Ve günlük işlerimi tamamlarken, iki konu başlığı kafam da gidip geliyor ve ikisi üzerinde düşünceler geçiyor zihnimden, biri yalnızlıkla ilgili, diğeri mükkemelliyetçlik ile ilgili, çok uzaklarda da olsam türkçe konuşan düşünen türk toplumunun bir parçası olan ben, gelmiş olduğum toplumun yalnızlıkla arasının pek hoş olmadığını gözlemlerimden biliyorum, tabii bu durum kişiye göre değişir, ama genel olarak toplumumuzda atasözlerimize dahi yerleşen bir düşünce vardır,
‘Allah yalnız bırakmasın’
Düşüncem; yalnızlığın bir çok yönden olumsuz yönleri olmasına rağmen, aslında bu kavramın, kişinin bulunduğu şartlara göre olumlu veya olumsuz olmasının değişkenlik gösterdiği yolunda. Türk toplumundaki genel insan özelliklerine baktığımızda, insanımızın cümbür cemaat hareket etmekten hoşlandığı, bir araya geldiği toplantılarda bolca dedikodu yaparak kim ne yapmış, nasıl yapmış, iyi mi yapmış, ‘yok canım olmamış’ muhabbetlerinin ağırlıkta olduğu sohbetlerin içinde beyin uyuşması geçirip yaratıcı ve üretken olarak geçireceği zamanını başkalarının ne yaptığı ve ettiği ile heba ettiği için yazanın çizenin pek fazla olmadığı bir topluluğuzdur maalesef..
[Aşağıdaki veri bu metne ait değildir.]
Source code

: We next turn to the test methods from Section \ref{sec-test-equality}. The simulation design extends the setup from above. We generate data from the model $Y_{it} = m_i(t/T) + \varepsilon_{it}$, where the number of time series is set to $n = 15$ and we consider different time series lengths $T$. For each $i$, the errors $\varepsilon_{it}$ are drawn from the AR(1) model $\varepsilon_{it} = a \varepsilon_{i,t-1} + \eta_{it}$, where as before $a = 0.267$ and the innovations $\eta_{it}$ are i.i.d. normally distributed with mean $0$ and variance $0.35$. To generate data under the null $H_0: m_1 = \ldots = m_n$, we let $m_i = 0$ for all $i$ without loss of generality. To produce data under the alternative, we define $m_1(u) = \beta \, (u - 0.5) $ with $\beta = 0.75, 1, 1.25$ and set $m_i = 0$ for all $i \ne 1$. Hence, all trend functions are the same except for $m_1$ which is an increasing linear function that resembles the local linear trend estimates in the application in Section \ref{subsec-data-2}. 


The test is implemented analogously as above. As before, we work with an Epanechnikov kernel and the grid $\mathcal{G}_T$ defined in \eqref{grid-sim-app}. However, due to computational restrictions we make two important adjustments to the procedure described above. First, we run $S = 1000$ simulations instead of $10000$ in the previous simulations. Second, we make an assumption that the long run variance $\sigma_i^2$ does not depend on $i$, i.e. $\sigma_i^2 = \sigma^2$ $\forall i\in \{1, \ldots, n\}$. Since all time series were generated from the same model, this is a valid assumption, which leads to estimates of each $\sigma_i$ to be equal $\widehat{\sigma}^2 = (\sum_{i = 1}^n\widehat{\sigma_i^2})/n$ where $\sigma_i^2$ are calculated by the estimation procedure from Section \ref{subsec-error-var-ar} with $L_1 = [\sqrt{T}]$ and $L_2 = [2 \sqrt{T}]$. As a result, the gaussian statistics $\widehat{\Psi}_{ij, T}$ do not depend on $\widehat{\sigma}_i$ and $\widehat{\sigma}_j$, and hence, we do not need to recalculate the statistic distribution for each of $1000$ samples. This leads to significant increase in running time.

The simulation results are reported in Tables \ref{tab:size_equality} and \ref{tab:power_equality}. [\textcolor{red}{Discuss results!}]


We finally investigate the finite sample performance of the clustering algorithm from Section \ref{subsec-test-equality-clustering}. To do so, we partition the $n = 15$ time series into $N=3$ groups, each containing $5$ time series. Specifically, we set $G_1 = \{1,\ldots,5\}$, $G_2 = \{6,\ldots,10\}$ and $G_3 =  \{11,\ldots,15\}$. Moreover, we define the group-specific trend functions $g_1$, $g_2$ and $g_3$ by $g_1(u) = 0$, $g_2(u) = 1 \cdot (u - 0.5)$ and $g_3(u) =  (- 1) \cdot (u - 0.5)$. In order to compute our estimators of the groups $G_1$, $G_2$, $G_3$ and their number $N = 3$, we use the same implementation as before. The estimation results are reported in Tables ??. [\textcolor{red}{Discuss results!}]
Halbuki kişinin etrafındaki o anlamsız kalabalıktan sıyrılıp, yalnız kalarak kendi içine dönmesi, kişiyi sadece ruhsal olarak, sadece dingin hale getirmez, aynı zamanda da beden sağlığımız için de son derece faydalıdır.
Ama bizler hastanede ameliyat geçirmiş, doktorun aman dinlensin, dediği, yanına yakınlarını dahi sokmadığı hastanın yanına ulaşmayı, ve ona sarmalar, dolmalar taşımayı adet edinmiş ve marifet saymış bir toplum olduğumuzdan ötürü ve aslında iyik yaparken o hastaya ne kadar da zararımız olduğunun maalesef pek de bilincin de değilizdir.
Dediğim gibi yalnızlık bizim nereden baktığımıza bağlıdır, yalnızlık güzeldir ruhu ve bedeni besler tabii ki herşeyin olduğu gibi bu kavramın içini neyle doldurduğumuza bağlıdır..
Eğer yalnızlığımızı düşünerek, yazarak, çizerek, müzik dinleyerek, veya müzik yaparak, ki bu yalnızken yapılacaklar listesi uzar gider, veya bu zamanı sadece hiç bir şey yapmadan meditasyon ile doldurursak o yalnızlık kaç yaşında olursak olalım bize olumlama olarak dönecektir.
Ha tabbi bu noktada bana herkes yazıp çizemez, müzik yapamaz, herkesin yeteneği yok gibi bir sav ile gelebilirsiniz, bu noktada diyeceğim şu ki evet herkes herşeyi, sevdiği, ilgi duyduğu her şeyi yapabilir, yeterki isteği, tutkusu ve kendine ayıracak sakin bir zamanı olsun.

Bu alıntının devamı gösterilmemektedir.